> **Work order**: The answer must consist of every line from the entries that holds the word "border".

(Items listed in a dataset)
☆ ☆ ☆

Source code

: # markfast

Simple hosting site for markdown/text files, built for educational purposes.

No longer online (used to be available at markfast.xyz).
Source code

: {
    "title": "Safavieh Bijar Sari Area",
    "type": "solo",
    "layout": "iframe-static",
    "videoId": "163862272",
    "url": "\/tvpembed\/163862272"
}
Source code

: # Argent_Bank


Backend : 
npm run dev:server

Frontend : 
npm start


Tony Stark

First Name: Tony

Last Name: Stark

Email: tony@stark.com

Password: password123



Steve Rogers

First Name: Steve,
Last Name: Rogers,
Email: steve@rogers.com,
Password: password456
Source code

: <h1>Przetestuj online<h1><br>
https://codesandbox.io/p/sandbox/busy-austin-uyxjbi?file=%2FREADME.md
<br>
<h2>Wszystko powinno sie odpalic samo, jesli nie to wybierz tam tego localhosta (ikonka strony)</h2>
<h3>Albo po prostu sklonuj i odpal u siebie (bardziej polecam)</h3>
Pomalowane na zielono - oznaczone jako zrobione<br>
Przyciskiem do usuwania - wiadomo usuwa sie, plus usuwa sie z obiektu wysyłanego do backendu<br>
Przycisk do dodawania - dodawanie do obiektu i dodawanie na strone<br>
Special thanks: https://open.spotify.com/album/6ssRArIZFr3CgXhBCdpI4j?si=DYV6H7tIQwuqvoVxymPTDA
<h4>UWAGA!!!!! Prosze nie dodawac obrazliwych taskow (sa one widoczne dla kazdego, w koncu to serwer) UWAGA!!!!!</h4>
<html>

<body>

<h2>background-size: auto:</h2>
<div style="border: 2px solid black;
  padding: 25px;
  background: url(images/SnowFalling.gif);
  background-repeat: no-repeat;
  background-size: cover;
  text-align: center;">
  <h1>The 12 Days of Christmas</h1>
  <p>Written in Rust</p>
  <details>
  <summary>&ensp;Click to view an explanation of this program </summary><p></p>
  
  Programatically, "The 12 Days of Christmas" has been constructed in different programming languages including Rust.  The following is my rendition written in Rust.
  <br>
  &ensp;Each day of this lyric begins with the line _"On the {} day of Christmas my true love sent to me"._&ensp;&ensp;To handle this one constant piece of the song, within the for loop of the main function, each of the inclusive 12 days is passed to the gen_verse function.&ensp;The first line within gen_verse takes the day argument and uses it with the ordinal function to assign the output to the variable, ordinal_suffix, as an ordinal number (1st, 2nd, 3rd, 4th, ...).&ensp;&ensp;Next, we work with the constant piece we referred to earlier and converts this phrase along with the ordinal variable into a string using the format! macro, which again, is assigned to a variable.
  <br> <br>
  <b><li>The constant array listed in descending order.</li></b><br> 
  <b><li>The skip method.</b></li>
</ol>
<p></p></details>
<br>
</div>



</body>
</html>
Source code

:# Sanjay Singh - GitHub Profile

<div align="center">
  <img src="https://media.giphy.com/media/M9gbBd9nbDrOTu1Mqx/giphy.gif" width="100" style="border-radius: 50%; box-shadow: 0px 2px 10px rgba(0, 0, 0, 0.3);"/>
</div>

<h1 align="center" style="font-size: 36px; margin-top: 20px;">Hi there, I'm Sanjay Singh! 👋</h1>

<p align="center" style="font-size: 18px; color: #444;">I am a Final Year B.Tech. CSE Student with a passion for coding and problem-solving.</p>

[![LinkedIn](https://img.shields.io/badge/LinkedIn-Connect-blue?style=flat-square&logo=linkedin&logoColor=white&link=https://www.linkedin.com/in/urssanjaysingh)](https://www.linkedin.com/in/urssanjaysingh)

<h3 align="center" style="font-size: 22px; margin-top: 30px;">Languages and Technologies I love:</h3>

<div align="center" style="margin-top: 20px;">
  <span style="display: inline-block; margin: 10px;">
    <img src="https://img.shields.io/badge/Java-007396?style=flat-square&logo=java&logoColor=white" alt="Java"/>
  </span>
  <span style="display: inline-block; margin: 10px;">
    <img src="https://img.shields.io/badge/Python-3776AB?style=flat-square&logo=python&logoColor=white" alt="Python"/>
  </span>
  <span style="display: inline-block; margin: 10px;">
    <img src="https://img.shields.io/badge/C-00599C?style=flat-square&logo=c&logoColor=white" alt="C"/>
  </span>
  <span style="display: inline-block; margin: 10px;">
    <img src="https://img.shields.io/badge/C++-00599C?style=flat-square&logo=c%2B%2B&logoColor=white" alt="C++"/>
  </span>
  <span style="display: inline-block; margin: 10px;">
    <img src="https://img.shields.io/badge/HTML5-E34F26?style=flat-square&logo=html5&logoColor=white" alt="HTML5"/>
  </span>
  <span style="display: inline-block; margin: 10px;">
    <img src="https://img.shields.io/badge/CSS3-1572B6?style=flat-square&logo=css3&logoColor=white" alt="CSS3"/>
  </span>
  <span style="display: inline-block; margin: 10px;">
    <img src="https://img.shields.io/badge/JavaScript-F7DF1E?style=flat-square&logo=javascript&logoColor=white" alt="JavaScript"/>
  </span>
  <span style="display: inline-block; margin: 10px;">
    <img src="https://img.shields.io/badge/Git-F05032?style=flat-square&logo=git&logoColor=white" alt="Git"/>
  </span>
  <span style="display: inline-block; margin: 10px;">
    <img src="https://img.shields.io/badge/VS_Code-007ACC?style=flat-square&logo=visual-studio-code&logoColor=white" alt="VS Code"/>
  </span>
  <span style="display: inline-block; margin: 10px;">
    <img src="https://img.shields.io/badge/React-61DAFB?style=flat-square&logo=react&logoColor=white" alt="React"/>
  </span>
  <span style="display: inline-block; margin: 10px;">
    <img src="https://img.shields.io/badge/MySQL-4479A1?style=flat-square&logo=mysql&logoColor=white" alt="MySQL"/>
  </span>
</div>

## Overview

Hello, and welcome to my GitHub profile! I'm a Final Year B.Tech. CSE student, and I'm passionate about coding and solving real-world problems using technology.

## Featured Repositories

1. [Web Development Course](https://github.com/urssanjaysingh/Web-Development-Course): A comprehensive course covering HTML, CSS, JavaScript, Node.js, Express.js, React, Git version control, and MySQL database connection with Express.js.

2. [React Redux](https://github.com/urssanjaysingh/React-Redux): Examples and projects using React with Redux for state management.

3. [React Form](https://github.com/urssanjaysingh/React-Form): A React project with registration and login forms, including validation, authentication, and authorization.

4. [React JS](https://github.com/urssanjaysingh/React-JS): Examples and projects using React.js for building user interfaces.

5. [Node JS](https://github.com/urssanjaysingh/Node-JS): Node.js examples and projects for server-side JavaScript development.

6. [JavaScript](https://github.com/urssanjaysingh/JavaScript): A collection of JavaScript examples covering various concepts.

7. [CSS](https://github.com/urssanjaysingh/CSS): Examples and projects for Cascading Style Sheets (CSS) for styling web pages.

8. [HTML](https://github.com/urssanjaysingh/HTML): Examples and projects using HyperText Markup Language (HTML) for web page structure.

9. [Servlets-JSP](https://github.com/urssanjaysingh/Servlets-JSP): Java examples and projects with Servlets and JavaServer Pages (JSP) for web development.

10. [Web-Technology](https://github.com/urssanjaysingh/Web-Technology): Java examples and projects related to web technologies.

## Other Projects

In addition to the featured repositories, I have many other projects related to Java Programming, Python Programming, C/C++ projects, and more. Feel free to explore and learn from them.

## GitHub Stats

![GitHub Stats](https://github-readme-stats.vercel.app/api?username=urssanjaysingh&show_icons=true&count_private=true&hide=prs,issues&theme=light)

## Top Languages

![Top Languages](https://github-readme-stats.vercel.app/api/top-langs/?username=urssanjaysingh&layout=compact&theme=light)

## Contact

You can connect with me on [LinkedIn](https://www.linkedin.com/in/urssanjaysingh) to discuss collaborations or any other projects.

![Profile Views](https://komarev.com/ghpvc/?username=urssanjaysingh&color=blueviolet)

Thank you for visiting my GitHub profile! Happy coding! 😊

☆ ☆ ☆

> **Final answer**:
<div style="border: 2px solid black;
  <img src="https://media.giphy.com/media/M9gbBd9nbDrOTu1Mqx/giphy.gif" width="100" style="border-radius: 50%; box-shadow: 0px 2px 10px rgba(0, 0, 0, 0.3);"/>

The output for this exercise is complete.